## Problem statement
Give the number of lines in the data that contain the word "Users"; no other text is needed.

Data items
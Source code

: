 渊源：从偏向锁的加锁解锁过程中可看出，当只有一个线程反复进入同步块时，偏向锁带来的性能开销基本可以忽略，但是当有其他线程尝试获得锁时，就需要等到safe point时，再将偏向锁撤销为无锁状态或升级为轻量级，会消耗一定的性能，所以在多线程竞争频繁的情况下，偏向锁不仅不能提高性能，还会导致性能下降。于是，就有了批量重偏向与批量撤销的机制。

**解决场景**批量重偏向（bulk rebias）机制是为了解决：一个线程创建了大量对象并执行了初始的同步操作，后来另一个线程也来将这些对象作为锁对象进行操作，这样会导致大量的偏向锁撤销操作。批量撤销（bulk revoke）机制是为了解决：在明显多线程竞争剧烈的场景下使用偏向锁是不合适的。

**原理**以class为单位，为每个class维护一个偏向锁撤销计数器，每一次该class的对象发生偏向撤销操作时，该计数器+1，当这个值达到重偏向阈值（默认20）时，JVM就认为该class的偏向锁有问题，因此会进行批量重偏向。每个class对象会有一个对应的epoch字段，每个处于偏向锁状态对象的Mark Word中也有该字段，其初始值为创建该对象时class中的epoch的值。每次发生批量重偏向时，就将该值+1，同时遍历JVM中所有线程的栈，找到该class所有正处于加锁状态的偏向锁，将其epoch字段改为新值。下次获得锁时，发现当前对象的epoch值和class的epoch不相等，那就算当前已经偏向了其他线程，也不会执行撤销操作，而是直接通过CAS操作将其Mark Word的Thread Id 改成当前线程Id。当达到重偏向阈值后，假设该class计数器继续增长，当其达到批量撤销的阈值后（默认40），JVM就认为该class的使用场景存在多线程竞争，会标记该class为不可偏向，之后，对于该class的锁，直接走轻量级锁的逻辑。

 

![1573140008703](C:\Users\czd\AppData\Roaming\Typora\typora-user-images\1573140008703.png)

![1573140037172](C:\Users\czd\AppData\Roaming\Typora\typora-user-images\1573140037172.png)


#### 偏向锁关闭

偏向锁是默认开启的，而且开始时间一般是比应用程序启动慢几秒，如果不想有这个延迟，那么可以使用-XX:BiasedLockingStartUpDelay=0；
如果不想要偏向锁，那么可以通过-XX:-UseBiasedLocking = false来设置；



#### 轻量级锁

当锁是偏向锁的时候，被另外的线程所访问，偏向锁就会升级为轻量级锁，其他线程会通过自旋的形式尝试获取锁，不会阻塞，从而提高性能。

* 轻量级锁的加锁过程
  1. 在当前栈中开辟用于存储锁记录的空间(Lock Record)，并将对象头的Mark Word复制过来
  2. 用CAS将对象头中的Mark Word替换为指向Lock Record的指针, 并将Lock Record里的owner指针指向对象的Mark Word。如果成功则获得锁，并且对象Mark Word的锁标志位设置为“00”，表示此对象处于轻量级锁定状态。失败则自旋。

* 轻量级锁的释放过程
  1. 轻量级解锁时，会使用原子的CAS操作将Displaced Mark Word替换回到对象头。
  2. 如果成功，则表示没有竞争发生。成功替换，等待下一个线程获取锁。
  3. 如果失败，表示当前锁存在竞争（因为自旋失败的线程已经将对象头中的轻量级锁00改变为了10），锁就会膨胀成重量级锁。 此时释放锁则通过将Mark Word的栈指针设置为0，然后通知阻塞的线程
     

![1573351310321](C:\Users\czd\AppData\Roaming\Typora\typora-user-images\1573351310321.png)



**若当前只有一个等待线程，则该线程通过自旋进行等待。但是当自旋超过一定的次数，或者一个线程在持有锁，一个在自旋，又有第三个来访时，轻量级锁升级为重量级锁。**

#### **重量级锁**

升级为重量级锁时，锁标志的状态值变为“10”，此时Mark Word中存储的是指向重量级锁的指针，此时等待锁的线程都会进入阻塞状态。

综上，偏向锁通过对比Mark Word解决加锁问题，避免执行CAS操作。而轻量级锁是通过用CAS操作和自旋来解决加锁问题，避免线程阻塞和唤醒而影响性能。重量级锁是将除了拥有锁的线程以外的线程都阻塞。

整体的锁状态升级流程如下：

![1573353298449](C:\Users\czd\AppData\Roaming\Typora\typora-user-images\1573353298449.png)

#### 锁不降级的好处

## Exercise response
4